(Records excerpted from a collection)
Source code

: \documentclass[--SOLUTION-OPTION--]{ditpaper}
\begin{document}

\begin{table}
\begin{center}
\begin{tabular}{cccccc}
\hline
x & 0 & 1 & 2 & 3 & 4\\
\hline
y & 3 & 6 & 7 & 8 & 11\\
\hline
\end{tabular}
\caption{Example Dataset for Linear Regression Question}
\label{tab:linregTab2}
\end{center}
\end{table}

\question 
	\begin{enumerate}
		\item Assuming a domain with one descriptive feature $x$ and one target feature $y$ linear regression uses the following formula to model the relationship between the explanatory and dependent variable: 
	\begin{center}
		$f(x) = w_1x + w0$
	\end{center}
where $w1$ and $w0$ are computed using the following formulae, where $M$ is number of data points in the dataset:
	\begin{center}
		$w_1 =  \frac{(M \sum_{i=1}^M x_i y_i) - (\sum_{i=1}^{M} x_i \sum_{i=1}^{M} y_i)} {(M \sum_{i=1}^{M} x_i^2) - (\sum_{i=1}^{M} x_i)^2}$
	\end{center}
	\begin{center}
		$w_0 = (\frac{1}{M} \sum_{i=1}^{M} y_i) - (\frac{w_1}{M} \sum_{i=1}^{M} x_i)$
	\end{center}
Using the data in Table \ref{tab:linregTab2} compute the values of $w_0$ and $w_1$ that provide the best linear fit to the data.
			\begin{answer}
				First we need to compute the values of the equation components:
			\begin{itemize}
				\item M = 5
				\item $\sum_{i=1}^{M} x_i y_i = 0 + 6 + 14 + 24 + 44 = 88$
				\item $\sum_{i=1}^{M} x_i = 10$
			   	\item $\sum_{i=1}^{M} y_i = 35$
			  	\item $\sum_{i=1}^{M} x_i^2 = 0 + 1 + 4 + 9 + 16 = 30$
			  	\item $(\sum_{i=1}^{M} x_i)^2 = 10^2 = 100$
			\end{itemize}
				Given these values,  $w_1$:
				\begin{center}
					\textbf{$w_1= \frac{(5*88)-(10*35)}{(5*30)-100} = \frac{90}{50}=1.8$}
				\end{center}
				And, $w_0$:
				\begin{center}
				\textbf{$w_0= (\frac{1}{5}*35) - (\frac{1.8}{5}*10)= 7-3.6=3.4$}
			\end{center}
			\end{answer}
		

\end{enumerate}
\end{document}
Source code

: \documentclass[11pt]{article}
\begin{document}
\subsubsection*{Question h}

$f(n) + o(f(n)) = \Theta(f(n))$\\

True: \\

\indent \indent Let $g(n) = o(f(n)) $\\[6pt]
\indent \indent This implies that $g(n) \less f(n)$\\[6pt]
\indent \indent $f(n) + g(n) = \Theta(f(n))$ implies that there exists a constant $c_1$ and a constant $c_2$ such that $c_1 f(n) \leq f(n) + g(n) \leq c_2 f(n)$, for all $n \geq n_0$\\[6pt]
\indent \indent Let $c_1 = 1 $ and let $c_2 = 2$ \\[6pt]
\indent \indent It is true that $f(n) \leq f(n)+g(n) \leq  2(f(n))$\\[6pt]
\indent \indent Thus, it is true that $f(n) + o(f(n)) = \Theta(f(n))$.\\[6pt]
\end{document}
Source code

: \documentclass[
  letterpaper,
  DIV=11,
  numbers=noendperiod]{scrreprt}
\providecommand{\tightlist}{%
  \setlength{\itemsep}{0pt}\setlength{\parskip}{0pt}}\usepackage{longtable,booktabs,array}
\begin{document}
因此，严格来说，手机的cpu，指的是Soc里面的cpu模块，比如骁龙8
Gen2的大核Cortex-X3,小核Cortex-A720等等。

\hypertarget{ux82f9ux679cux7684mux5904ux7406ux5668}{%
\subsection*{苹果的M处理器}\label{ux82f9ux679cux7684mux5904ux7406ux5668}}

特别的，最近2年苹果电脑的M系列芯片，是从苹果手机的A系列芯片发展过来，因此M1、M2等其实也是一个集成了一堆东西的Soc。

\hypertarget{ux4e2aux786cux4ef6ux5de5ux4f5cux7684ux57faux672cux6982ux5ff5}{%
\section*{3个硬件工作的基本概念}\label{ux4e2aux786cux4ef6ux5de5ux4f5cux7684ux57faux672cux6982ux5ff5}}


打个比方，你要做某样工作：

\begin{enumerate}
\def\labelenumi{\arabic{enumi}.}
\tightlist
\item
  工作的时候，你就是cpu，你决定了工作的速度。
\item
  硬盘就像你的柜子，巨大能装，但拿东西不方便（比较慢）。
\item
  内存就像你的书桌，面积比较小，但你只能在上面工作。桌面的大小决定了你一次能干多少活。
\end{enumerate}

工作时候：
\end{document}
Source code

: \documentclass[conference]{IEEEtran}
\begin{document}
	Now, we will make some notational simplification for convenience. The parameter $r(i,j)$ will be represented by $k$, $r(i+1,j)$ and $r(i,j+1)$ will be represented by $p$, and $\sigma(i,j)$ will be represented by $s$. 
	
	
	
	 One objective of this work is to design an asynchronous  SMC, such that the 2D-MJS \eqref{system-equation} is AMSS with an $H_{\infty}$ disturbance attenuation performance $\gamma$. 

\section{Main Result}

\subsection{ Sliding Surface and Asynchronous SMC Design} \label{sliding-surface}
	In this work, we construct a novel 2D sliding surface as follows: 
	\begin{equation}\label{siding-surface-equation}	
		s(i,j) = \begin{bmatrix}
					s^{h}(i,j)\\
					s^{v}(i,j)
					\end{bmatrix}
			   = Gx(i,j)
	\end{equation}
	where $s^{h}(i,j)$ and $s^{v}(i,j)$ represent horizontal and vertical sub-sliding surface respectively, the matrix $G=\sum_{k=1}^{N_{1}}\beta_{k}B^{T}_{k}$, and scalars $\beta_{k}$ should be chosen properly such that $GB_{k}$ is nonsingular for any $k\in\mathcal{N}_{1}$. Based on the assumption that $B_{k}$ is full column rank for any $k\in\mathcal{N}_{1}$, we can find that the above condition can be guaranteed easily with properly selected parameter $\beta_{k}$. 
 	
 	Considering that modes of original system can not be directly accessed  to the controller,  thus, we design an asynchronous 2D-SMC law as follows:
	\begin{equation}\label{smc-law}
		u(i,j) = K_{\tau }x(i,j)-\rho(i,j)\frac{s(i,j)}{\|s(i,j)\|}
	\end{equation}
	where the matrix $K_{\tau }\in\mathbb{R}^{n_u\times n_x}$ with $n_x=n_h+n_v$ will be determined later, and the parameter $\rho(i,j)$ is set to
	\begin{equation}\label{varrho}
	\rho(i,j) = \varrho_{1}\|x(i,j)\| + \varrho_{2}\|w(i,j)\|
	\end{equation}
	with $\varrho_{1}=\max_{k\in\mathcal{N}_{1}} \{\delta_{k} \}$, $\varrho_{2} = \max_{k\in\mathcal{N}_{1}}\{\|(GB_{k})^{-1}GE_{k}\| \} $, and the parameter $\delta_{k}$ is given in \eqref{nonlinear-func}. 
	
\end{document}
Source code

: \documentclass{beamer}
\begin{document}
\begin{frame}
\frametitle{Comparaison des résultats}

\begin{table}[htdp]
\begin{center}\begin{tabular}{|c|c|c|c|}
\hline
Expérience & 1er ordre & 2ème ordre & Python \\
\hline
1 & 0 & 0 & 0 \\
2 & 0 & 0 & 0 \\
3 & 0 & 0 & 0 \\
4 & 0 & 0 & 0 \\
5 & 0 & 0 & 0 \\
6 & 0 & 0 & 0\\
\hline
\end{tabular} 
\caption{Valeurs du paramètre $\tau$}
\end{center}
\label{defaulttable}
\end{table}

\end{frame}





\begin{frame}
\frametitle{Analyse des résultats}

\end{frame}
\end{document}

- EXERCISE OBJECTIVE
Report each line above that includes the string "caption".

- SOLVED EXERCISE
\caption{Example Dataset for Linear Regression Question}
\caption{Valeurs du paramètre $\tau$}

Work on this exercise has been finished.